YOUR OBJECTIVE> Extract exactly the lines from the top of the records through the line containing "高橋君が 1 歩歩くと、いまいる点からのユークリッド距離がちょうど", and keep pictures out of the copy.

= = = =

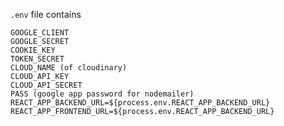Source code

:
 ```.env``` file contains <br/>
```MONGO_URI <br/>
GOOGLE_CLIENT
GOOGLE_SECRET
COOKIE_KEY
TOKEN_SECRET
CLOUD_NAME (of cloudinary)
CLOUD_API_KEY
CLOUD_API_SECRET
PASS (google app password for nodemailer)
REACT_APP_BACKEND_URL=${process.env.REACT_APP_BACKEND_URL}
REACT_APP_FRONTEND_URL=${process.env.REACT_APP_BACKEND_URL}
```
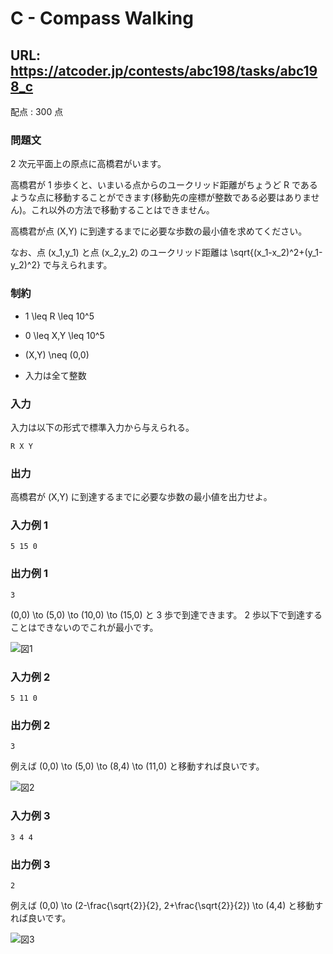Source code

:# C - Compass Walking 
## URL: https://atcoder.jp/contests/abc198/tasks/abc198_c 

配点 : 300 点




### 問題文

2 次元平面上の原点に高橋君がいます。


高橋君が 1 歩歩くと、いまいる点からのユークリッド距離がちょうど R であるような点に移動することができます(移動先の座標が整数である必要はありません)。これ以外の方法で移動することはできません。


高橋君が点 (X,Y) に到達するまでに必要な歩数の最小値を求めてください。


なお、点 (x\_1,y\_1) と点 (x\_2,y\_2) のユークリッド距離は \sqrt{(x\_1-x\_2)^2+(y\_1-y\_2)^2} で与えられます。






### 制約



* 1 \leq R \leq 10^5

* 0 \leq X,Y \leq 10^5

* (X,Y) \neq (0,0)

* 入力は全て整数









### 入力

入力は以下の形式で標準入力から与えられる。



``` 
R X Y
``` 





### 出力

高橋君が (X,Y) に到達するまでに必要な歩数の最小値を出力せよ。








### 入力例 1


``` 
5 15 0
``` 





### 出力例 1


``` 
3
``` 

(0,0) \to (5,0) \to (10,0) \to (15,0) と 3 歩で到達できます。
2 歩以下で到達することはできないのでこれが最小です。


![図1](https://img.atcoder.jp/ghi/d34bbf4b43d8de5baf54bf589618c64e.png)







### 入力例 2


``` 
5 11 0
``` 





### 出力例 2


``` 
3
``` 

例えば (0,0) \to (5,0) \to (8,4) \to (11,0) と移動すれば良いです。


![図2](https://img.atcoder.jp/ghi/0932ca629f834af5124563f198bb3f9e.png)







### 入力例 3


``` 
3 4 4
``` 





### 出力例 3


``` 
2
``` 

例えば (0,0) \to (2-\frac{\sqrt{2}}{2}, 2+\frac{\sqrt{2}}{2}) \to (4,4) と移動すれば良いです。


![図3](https://img.atcoder.jp/ghi/50d67c401f9aceed8baa130918144597.png)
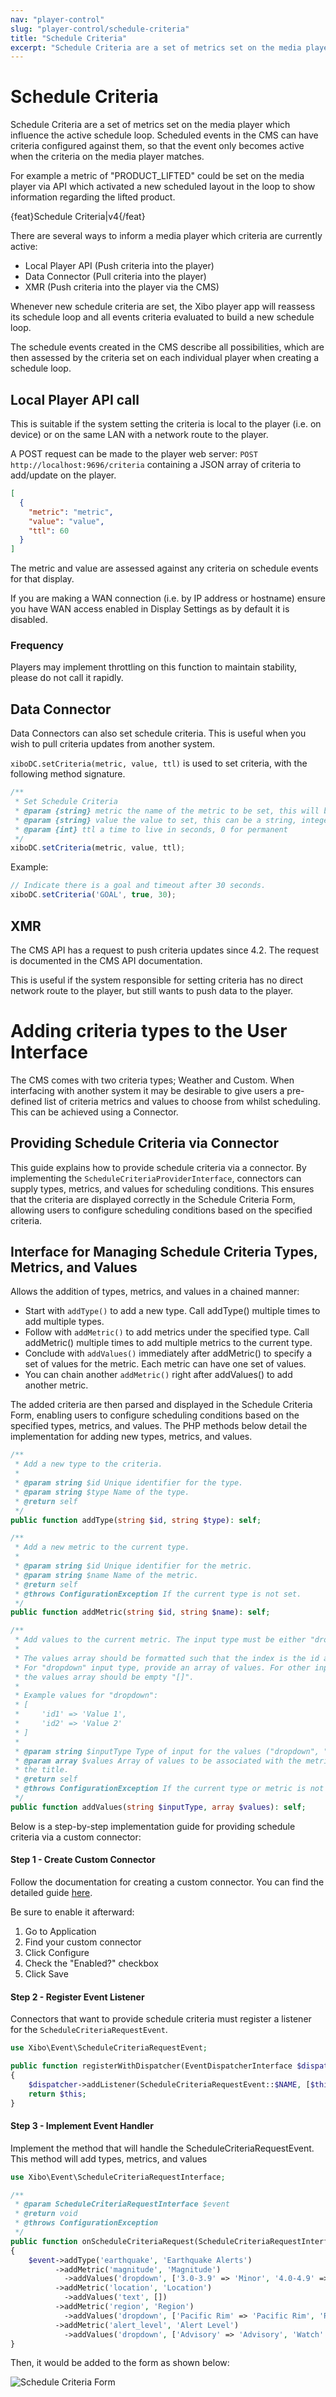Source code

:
 ```yaml
---
nav: "player-control"
slug: "player-control/schedule-criteria"
title: "Schedule Criteria"
excerpt: "Schedule Criteria are a set of metrics set on the media player which influence the active schedule loop."
---
```


# Schedule Criteria

Schedule Criteria are a set of metrics set on the media player which influence the active schedule loop. Scheduled events in the CMS can have criteria configured against them, so that the event only becomes active when the criteria on the media player matches.

For example a metric of "PRODUCT_LIFTED" could be set on the media player via API which activated a new scheduled layout in the loop to show information regarding the lifted product.

{feat}Schedule Criteria|v4{/feat}

There are several ways to inform a media player which criteria are currently active:

 - Local Player API (Push criteria into the player)
 - Data Connector (Pull criteria into the player)
 - XMR (Push criteria into the player via the CMS)

Whenever new schedule criteria are set, the Xibo player app will reassess its schedule loop and all events criteria evaluated to build a new schedule loop.

The schedule events created in the CMS describe all possibilities, which are then assessed by the criteria set on each individual player when creating a schedule loop.

## Local Player API call
This is suitable if the system setting the criteria is local to the player (i.e. on device) or on the same LAN with a network route to the player.

A POST request can be made to the player web server: `POST http://localhost:9696/criteria` containing a JSON array of criteria to add/update on the player.

```json
[
  {
    "metric": "metric",
    "value": "value",
    "ttl": 60
  }
]
```

The metric and value are assessed against any criteria on schedule events for that display.

If you are making a WAN connection (i.e. by IP address or hostname) ensure you have WAN access enabled in Display Settings as by default it is disabled.

### Frequency
Players may implement throttling on this function to maintain stability, please do not call it rapidly.


## Data Connector
Data Connectors can also set schedule criteria. This is useful when you wish to pull criteria updates from another system.

`xiboDC.setCriteria(metric, value, ttl)` is used to set criteria, with the following method signature.

```js
/**
 * Set Schedule Criteria
 * @param {string} metric the name of the metric to be set, this will be matched against  the metrics defined on the scheduled events criteria tab
 * @param {string} value the value to set, this can be a string, integer, boolean, etc
 * @param {int} ttl a time to live in seconds, 0 for permanent
 */
xiboDC.setCriteria(metric, value, ttl);
```

Example:

```js
// Indicate there is a goal and timeout after 30 seconds.
xiboDC.setCriteria('GOAL', true, 30);
```

## XMR
The CMS API has a request to push criteria updates since 4.2. The request is documented in the CMS API documentation.

This is useful if the system responsible for setting criteria has no direct network route to the player, but still wants to push data to the player.


# Adding criteria types to the User Interface
The CMS comes with two criteria types; Weather and Custom. When interfacing with another system it may be desirable to give users a pre-defined list of criteria metrics and values to choose from whilst scheduling. This can be achieved using a Connector.

## Providing Schedule Criteria via Connector
This guide explains how to provide schedule criteria via a connector. By implementing the `ScheduleCriteriaProviderInterface`, connectors can supply types, metrics, and values for scheduling conditions. This ensures that the criteria are displayed correctly in the Schedule Criteria Form, allowing users to configure scheduling conditions based on the specified criteria.

## Interface for Managing Schedule Criteria Types, Metrics, and Values
Allows the addition of types, metrics, and values in a chained manner:

 - Start with `addType()` to add a new type. Call addType() multiple times to add multiple types.
 - Follow with `addMetric()` to add metrics under the specified type. Call addMetric() multiple times to add multiple metrics to the current type.
 - Conclude with `addValues()` immediately after addMetric() to specify a set of values for the metric. Each metric can have one set of values.
 - You can chain another `addMetric()` right after addValues() to add another metric.

The added criteria are then parsed and displayed in the Schedule Criteria Form, enabling users to configure scheduling conditions based on the specified types, metrics, and values. The PHP methods below detail the implementation for adding new types, metrics, and values.

```php
/**
 * Add a new type to the criteria.
 *
 * @param string $id Unique identifier for the type.
 * @param string $type Name of the type.
 * @return self
 */
public function addType(string $id, string $type): self;

/**
 * Add a new metric to the current type.
 *
 * @param string $id Unique identifier for the metric.
 * @param string $name Name of the metric.
 * @return self
 * @throws ConfigurationException If the current type is not set.
 */
public function addMetric(string $id, string $name): self;

/**
 * Add values to the current metric. The input type must be either "dropdown", "string", "date", or "number".
 *
 * The values array should be formatted such that the index is the id and the value is the title/name of the value.
 * For "dropdown" input type, provide an array of values. For other input types ("string", "date", "number"),
 * the values array should be empty "[]".
 *
 * Example values for "dropdown":
 * [
 *     'id1' => 'Value 1',
 *     'id2' => 'Value 2'
 * ]
 *
 * @param string $inputType Type of input for the values ("dropdown", "string", "date", "number").
 * @param array $values Array of values to be associated with the metric, where the index is the id and the value is
 * the title.
 * @return self
 * @throws ConfigurationException If the current type or metric is not set.
 */
public function addValues(string $inputType, array $values): self;
```

Below is a step-by-step implementation guide for providing schedule criteria via a custom connector:

#### Step 1 - Create Custom Connector
Follow the documentation for creating a custom connector. You can find the detailed guide [here](https://xibosignage.com/docs/developer/extend/connectors).

Be sure to enable it afterward:
1. Go to Application
2. Find your custom connector
3. Click Configure
4. Check the "Enabled?" checkbox
5. Click Save

#### Step 2 - Register Event Listener
Connectors that want to provide schedule criteria must register a listener for the `ScheduleCriteriaRequestEvent`.

```php
use Xibo\Event\ScheduleCriteriaRequestEvent;

public function registerWithDispatcher(EventDispatcherInterface $dispatcher): ConnectorInterface
{
    $dispatcher->addListener(ScheduleCriteriaRequestEvent::$NAME, [$this, 'onScheduleCriteriaRequest']);
    return $this;
}
```

#### Step 3 - Implement Event Handler
Implement the method that will handle the ScheduleCriteriaRequestEvent. This method will add types, metrics, and values

```php
use Xibo\Event\ScheduleCriteriaRequestInterface;

/**
 * @param ScheduleCriteriaRequestInterface $event
 * @return void
 * @throws ConfigurationException
 */
public function onScheduleCriteriaRequest(ScheduleCriteriaRequestInterface $event): void
{
    $event->addType('earthquake', 'Earthquake Alerts')
          ->addMetric('magnitude', 'Magnitude')
            ->addValues('dropdown', ['3.0-3.9' => 'Minor', '4.0-4.9' => 'Light', '5.0-5.9' => 'Moderate', '6.0-6.9' => 'Strong', '7.0+' => 'Major'])
          ->addMetric('location', 'Location')
            ->addValues('text', [])
          ->addMetric('region', 'Region')
            ->addValues('dropdown', ['Pacific Rim' => 'Pacific Rim', 'Ring of Fire' => 'Ring of Fire', 'East Coast' => 'East Coast', 'Midwest' => 'Midwest'])
          ->addMetric('alert_level', 'Alert Level')
            ->addValues('dropdown', ['Advisory' => 'Advisory', 'Watch' => 'Watch', 'Warning' => 'Warning']);
}
```

Then, it would be added to the form as shown below:

![Schedule Criteria Form](../img/schedule_criteria_type_dropdown.png)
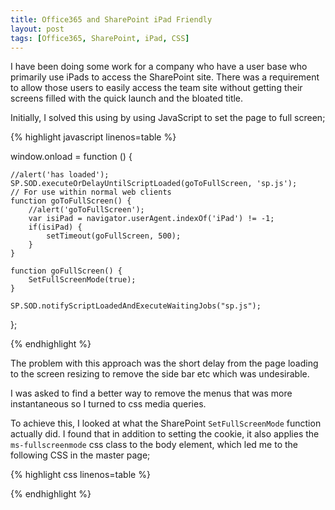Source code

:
 ```yaml
---
title: Office365 and SharePoint iPad Friendly
layout: post
tags: [Office365, SharePoint, iPad, CSS]
---
```

I have been doing some work for a company who have a user base who primarily use iPads to access the SharePoint site. There was a requirement to allow those users to easily access the team site without getting their screens filled with the quick launch and the bloated title.

Initially, I solved this using by using JavaScript to set the page to full screen;

{% highlight javascript linenos=table %}

window.onload = function () {

	//alert('has loaded');
	SP.SOD.executeOrDelayUntilScriptLoaded(goToFullScreen, 'sp.js');
	// For use within normal web clients 
	function goToFullScreen() {
		//alert('goToFullScreen');
		var isiPad = navigator.userAgent.indexOf('iPad') != -1;
		if(isiPad) {
			setTimeout(goFullScreen, 500);
		}
	}
	
	function goFullScreen() {
		SetFullScreenMode(true);
	}

	SP.SOD.notifyScriptLoadedAndExecuteWaitingJobs("sp.js");
};

{% endhighlight %}

The problem with this approach was the short delay from the page loading to the screen resizing to remove the side bar etc which was undesirable.

I was asked to find a better way to remove the menus that was more instantaneous so I turned to css media queries.

To achieve this, I looked at what the SharePoint `SetFullScreenMode` function actually did. I found that in addition to setting the cookie, it also applies the `ms-fullscreenmode` css class to the body element, which led me to the following CSS in the master page;

{% highlight css linenos=table %}

<style>

	@media only screen and (min-device-width: 768px) and (max-device-width: 1024px){

		#navresizerVerticalBar{
			display:none;
		}
		#navresizerHorizontalBar{
			display:none;
		}
		#s4-titlerow {
			display:none !important;
		}
		#sideNavBox {
			display:none;
		}
		#contentBox {
			margin-left:40px;
		}
		#contentBox {
			margin-left:0px;
		}
	}
</style>


{% endhighlight %}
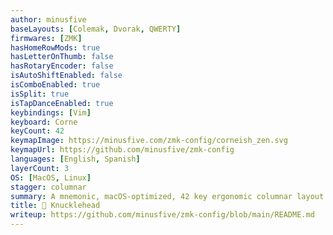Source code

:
 ```yaml
---
author: minusfive
baseLayouts: [Colemak, Dvorak, QWERTY]
firmwares: [ZMK]
hasHomeRowMods: true
hasLetterOnThumb: false
hasRotaryEncoder: false
isAutoShiftEnabled: false
isComboEnabled: true
isSplit: true
isTapDanceEnabled: true
keybindings: [Vim]
keyboard: Corne
keyCount: 42
keymapImage: https://minusfive.com/zmk-config/corneish_zen.svg
keymapUrl: https://github.com/minusfive/zmk-config
languages: [English, Spanish]
layerCount: 3
OS: [MacOS, Linux]
stagger: columnar
summary: A mnemonic, macOS-optimized, 42 key ergonomic columnar layout for corne-style split keyboards, designed to ease the transition from standard ANSI Apple-style keyboards.
title: 👊 Knucklehead
writeup: https://github.com/minusfive/zmk-config/blob/main/README.md
---
```

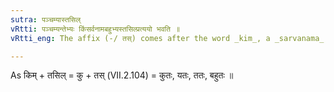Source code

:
 ```yaml
---
sutra: पञ्चम्यास्तसिल्
vRtti: पञ्चम्यन्तेभ्यः किंसर्वनामबहुभ्यस्तसिल्प्रत्ययो भवति ॥
vRtti_eng: The affix (-/ तस्) comes after the word _kim_, a _sarvanama_, and _bahu_, when ending in the ablative case.

---
```

As किम् + तसिल् = कु + तस् (VII.2.104) = कुतः, यतः, ततः, बहुतः ॥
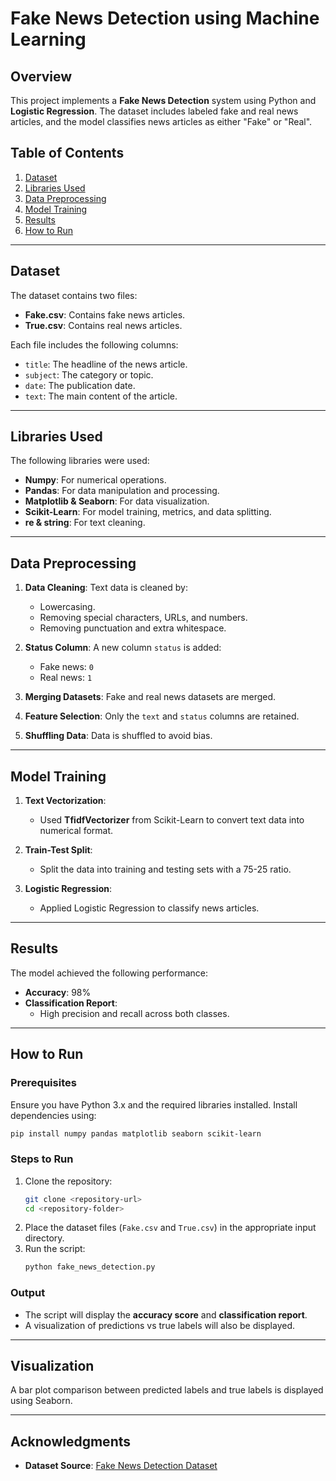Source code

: # Fake News Detection using Machine Learning

## Overview
This project implements a **Fake News Detection** system using Python and **Logistic Regression**. The dataset includes labeled fake and real news articles, and the model classifies news articles as either "Fake" or "Real".

## Table of Contents
1. [Dataset](#dataset)
2. [Libraries Used](#libraries-used)
3. [Data Preprocessing](#data-preprocessing)
4. [Model Training](#model-training)
5. [Results](#results)
6. [How to Run](#how-to-run)

---

## Dataset
The dataset contains two files:
- **Fake.csv**: Contains fake news articles.
- **True.csv**: Contains real news articles.

Each file includes the following columns:
- `title`: The headline of the news article.
- `subject`: The category or topic.
- `date`: The publication date.
- `text`: The main content of the article.

---

## Libraries Used
The following libraries were used:
- **Numpy**: For numerical operations.
- **Pandas**: For data manipulation and processing.
- **Matplotlib & Seaborn**: For data visualization.
- **Scikit-Learn**: For model training, metrics, and data splitting.
- **re & string**: For text cleaning.

---

## Data Preprocessing
1. **Data Cleaning**: Text data is cleaned by:
   - Lowercasing.
   - Removing special characters, URLs, and numbers.
   - Removing punctuation and extra whitespace.

2. **Status Column**: A new column `status` is added:
   - Fake news: `0`
   - Real news: `1`

3. **Merging Datasets**: Fake and real news datasets are merged.
4. **Feature Selection**: Only the `text` and `status` columns are retained.
5. **Shuffling Data**: Data is shuffled to avoid bias.

---

## Model Training
1. **Text Vectorization**: 
   - Used **TfidfVectorizer** from Scikit-Learn to convert text data into numerical format.

2. **Train-Test Split**: 
   - Split the data into training and testing sets with a 75-25 ratio.

3. **Logistic Regression**:
   - Applied Logistic Regression to classify news articles.

---

## Results
The model achieved the following performance:
- **Accuracy**: 98%
- **Classification Report**:
   - High precision and recall across both classes.

---

## How to Run
### Prerequisites
Ensure you have Python 3.x and the required libraries installed. Install dependencies using:
```bash
pip install numpy pandas matplotlib seaborn scikit-learn
```

### Steps to Run
1. Clone the repository:
   ```bash
   git clone <repository-url>
   cd <repository-folder>
   ```
2. Place the dataset files (`Fake.csv` and `True.csv`) in the appropriate input directory.
3. Run the script:
   ```bash
   python fake_news_detection.py
   ```

### Output
- The script will display the **accuracy score** and **classification report**.
- A visualization of predictions vs true labels will also be displayed.

---

## Visualization
A bar plot comparison between predicted labels and true labels is displayed using Seaborn.

---

## Acknowledgments
- **Dataset Source**: [Fake News Detection Dataset](https://www.kaggle.com)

= = = =

REPLY TO THE EXERCISE>
Source code

:
 ```.env``` file contains <br/>
```MONGO_URI <br/>
GOOGLE_CLIENT
GOOGLE_SECRET
COOKIE_KEY
TOKEN_SECRET
CLOUD_NAME (of cloudinary)
CLOUD_API_KEY
CLOUD_API_SECRET
PASS (google app password for nodemailer)
REACT_APP_BACKEND_URL=${process.env.REACT_APP_BACKEND_URL}
REACT_APP_FRONTEND_URL=${process.env.REACT_APP_BACKEND_URL}
```
Source code

:# C - Compass Walking 
## URL: https://atcoder.jp/contests/abc198/tasks/abc198_c 

配点 : 300 点




### 問題文

2 次元平面上の原点に高橋君がいます。


高橋君が 1 歩歩くと、いまいる点からのユークリッド距離がちょうど R であるような点に移動することができます(移動先の座標が整数である必要はありません)。これ以外の方法で移動することはできません。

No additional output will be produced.